Mexicano se convierte en primer obispo nacido en Américas nombrado santo
VERACRUZ, México (CNS) — En una ceremonia papal el 15 de octubre en el Vaticano, el beato Rafael Guízar Valencia está programado para convertirse en el primer obispo nacido en las Américas en ser declarado santo.
Como sacerdote durante la era anticlerical que marcó el comienzo del siglo 20 en su México natal, él se disfrazaba a menudo como distribuidor de chatarra para llevarle los sacramentos a ambos lados que luchaban en la revolución mexicana, que comenzó en 1910.
Después de la revolución, cuando las medidas anticlericales fueron aprobadas por el nuevo gobierno, él vivió en el exilio en Cuba, Colombia, Guatemala y el sur de Estados Unidos para escaparse de la persecución. Él fue ordenado en ausencia obispo de Veracruz en 1919 mientras vivía en La Habana.
El beato Rafael era miembro de los Caballeros de Colón. Él será el séptimo caballero y el primer miembro-obispo de la organización declarado santo. Los Caballeros comenzaron a formar concilios en México en 1905. Los otros seis caballeros que son santos son también mexicanos martirizados durante la persecución de católicos en las décadas de 1920 y 1930.
"Acogemos la canonización de nuestro hermano caballero, el obispo Guízar Valencia, y sabemos que su vida de valor y su legado de evangelización serán inspiración a cada uno de nuestros 1,7 millones de miembros en todo el mundo", dijo el caballero supremo Carl A. Anderson, quien planificaba asistir a la ceremonia de canonización del 15 de octubre.
"Él vivió desde 1878 a 1938 y en realidad sobrevivió la persecución del catolicismo por el gobierno mexicano, pero sólo apenas", dijo Anderson en una declaración.
"Una anécdota sobre él dice que él regresó de una misión con agujeros de bala en su sombrero y ropa", dijo Anderson.
El beato Rafael nació en una familia rica en Cotija de la Paz, en el estado mexicano de Michoacán, el 16 de abril de 1878. En 1894 él entró en el seminario de la Diócesis de Zamora y fue ordenado como sacerdote para la diócesis en 1901.

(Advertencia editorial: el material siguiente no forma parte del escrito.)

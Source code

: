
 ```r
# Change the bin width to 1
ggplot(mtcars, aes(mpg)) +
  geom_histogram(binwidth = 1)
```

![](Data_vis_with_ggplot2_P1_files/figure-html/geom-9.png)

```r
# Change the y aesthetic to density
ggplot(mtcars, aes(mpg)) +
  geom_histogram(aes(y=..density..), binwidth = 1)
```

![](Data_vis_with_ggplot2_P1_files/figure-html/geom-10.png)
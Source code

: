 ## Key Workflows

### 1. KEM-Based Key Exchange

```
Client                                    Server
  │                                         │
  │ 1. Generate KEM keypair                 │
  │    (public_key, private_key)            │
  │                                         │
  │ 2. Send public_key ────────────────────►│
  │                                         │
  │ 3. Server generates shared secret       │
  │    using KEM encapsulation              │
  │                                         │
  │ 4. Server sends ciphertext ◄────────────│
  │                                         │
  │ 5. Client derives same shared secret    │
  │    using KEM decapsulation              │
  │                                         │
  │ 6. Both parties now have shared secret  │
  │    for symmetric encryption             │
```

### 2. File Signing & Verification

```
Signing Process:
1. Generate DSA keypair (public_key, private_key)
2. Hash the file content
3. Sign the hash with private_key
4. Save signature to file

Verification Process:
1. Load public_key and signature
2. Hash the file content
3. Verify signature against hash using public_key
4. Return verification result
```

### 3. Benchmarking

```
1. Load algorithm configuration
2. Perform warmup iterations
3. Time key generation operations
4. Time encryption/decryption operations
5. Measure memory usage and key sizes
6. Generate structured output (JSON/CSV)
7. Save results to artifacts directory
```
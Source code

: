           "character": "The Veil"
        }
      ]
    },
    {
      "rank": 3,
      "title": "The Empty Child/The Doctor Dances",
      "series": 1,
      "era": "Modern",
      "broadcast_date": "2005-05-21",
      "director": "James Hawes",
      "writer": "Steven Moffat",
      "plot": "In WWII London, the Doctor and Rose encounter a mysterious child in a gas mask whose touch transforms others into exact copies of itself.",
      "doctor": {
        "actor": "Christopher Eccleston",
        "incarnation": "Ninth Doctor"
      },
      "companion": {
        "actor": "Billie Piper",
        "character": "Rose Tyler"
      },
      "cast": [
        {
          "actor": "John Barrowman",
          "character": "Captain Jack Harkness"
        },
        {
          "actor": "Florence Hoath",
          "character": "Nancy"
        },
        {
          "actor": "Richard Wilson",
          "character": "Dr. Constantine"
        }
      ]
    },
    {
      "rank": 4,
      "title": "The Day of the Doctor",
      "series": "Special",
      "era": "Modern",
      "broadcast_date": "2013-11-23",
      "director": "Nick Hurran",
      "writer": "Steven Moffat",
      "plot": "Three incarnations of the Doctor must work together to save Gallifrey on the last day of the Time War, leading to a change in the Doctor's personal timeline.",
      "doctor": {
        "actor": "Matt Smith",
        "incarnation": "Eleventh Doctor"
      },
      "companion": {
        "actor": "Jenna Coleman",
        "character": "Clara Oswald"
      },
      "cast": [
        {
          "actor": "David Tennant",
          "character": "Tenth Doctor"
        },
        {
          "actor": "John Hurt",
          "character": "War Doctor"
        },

Cuando la revolución mexicana comenzó, la Iglesia Católica era objetivo de las fuerzas rebeldes porque era considerada una de las instituciones privilegiadas que dominaban la sociedad bajo el dictador mexicano Porfirio Díaz. El entonces padre Guízar se convirtió en objetivo debido a su defensa de la iglesia.
Después de la exitosa revolución el nuevo gobierno ordenó que padre Guízar fuera asesinado instantáneamente y en 1915 él huyó del país entrando a Estados Unidos. Él entonces se mudó a Guatemala, Colombia y Cuba.
El beato Rafael regresó a México en 1920 como obispo de Veracruz y en 1923 se unió al concilio local de los Caballeros de Colón.
Ya que la persecución de la iglesia continuó, él fundó un seminario clandestino.
"Un obispo puede funcionar sin mitra, sin cayado y hasta sin catedral, pero nunca sin un seminario porque el futuro de su diócesis depende del seminario", dijo él.
La persecución de la iglesia obligó al beato Rafael a huir México otra vez en 1927. Él regresó en 1929, después que la iglesia llegó a un acuerdo con el gobierno.
Él llegó a conocerse como "el obispo de los pobres" y murió de causas naturales el 6 de junio de 1938. El papa Juan Pablo II lo beatificó el 29 de enero de 1995.